_ASSIGNMENT_
Go through the entries below and write each one out exactly.

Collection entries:
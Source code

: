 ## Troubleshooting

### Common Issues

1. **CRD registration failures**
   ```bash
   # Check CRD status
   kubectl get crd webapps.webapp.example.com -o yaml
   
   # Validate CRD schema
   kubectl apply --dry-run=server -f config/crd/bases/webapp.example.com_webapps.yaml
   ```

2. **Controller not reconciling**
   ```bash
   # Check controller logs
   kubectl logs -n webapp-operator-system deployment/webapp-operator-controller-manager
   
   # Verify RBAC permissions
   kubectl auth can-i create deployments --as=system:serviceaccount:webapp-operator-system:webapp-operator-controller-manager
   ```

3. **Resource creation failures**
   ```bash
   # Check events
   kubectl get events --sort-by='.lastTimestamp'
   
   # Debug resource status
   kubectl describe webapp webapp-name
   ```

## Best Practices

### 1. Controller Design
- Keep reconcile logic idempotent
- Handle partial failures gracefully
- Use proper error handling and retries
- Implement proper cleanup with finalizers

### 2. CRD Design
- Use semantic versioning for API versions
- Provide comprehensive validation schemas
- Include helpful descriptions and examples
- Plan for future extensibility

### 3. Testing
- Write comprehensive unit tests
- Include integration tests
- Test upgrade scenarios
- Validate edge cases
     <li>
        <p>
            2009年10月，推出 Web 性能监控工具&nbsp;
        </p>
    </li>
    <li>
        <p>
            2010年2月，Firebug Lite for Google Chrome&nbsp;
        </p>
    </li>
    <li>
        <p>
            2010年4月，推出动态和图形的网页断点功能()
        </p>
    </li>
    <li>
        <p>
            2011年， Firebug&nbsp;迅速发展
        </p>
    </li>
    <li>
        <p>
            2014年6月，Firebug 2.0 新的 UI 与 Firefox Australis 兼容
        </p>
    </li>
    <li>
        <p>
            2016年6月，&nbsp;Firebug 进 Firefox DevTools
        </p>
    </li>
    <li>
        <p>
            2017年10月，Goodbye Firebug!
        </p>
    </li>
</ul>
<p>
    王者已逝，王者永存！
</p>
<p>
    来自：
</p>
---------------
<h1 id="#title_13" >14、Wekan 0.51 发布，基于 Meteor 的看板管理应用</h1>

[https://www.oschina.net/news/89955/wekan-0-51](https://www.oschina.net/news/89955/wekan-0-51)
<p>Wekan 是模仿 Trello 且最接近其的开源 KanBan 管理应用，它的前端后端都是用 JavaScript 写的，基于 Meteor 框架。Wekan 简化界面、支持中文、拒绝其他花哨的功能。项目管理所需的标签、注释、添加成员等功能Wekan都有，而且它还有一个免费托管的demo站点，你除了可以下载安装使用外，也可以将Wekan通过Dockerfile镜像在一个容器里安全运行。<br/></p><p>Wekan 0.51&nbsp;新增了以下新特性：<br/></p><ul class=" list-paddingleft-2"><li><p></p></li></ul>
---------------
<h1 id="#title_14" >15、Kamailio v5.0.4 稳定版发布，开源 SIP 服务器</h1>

_OUTPUT FOR THIS EXERCISE_
Source code

: ## Troubleshooting

### Common Issues

1. **CRD registration failures**
   ```bash
   # Check CRD status
   kubectl get crd webapps.webapp.example.com -o yaml
   
   # Validate CRD schema
   kubectl apply --dry-run=server -f config/crd/bases/webapp.example.com_webapps.yaml
   ```

2. **Controller not reconciling**
   ```bash
   # Check controller logs
   kubectl logs -n webapp-operator-system deployment/webapp-operator-controller-manager
   
   # Verify RBAC permissions
   kubectl auth can-i create deployments --as=system:serviceaccount:webapp-operator-system:webapp-operator-controller-manager
   ```

3. **Resource creation failures**
   ```bash
   # Check events
   kubectl get events --sort-by='.lastTimestamp'
   
   # Debug resource status
   kubectl describe webapp webapp-name
   ```

## Best Practices

### 1. Controller Design
- Keep reconcile logic idempotent
- Handle partial failures gracefully
- Use proper error handling and retries
- Implement proper cleanup with finalizers

### 2. CRD Design
- Use semantic versioning for API versions
- Provide comprehensive validation schemas
- Include helpful descriptions and examples
- Plan for future extensibility

### 3. Testing
- Write comprehensive unit tests
- Include integration tests
- Test upgrade scenarios
- Validate edge cases
     <li>
        <p>
            2009年10月，推出 Web 性能监控工具&nbsp;
        </p>
    </li>
    <li>
        <p>
            2010年2月，Firebug Lite for Google Chrome&nbsp;
        </p>
    </li>
    <li>
        <p>
            2010年4月，推出动态和图形的网页断点功能()
        </p>
    </li>
    <li>
        <p>
            2011年， Firebug&nbsp;迅速发展
        </p>
    </li>
    <li>
        <p>
            2014年6月，Firebug 2.0 新的 UI 与 Firefox Australis 兼容
        </p>
    </li>
    <li>
        <p>
            2016年6月，&nbsp;Firebug 进 Firefox DevTools
        </p>
    </li>
    <li>
        <p>
            2017年10月，Goodbye Firebug!
        </p>
    </li>
</ul>
<p>
    王者已逝，王者永存！
</p>
<p>
    来自：
</p>
---------------
<h1 id="#title_13" >14、Wekan 0.51 发布，基于 Meteor 的看板管理应用</h1>

[https://www.oschina.net/news/89955/wekan-0-51](https://www.oschina.net/news/89955/wekan-0-51)
<p>Wekan 是模仿 Trello 且最接近其的开源 KanBan 管理应用，它的前端后端都是用 JavaScript 写的，基于 Meteor 框架。Wekan 简化界面、支持中文、拒绝其他花哨的功能。项目管理所需的标签、注释、添加成员等功能Wekan都有，而且它还有一个免费托管的demo站点，你除了可以下载安装使用外，也可以将Wekan通过Dockerfile镜像在一个容器里安全运行。<br/></p><p>Wekan 0.51&nbsp;新增了以下新特性：<br/></p><ul class=" list-paddingleft-2"><li><p></p></li></ul>
---------------
<h1 id="#title_14" >15、Kamailio v5.0.4 稳定版发布，开源 SIP 服务器</h1>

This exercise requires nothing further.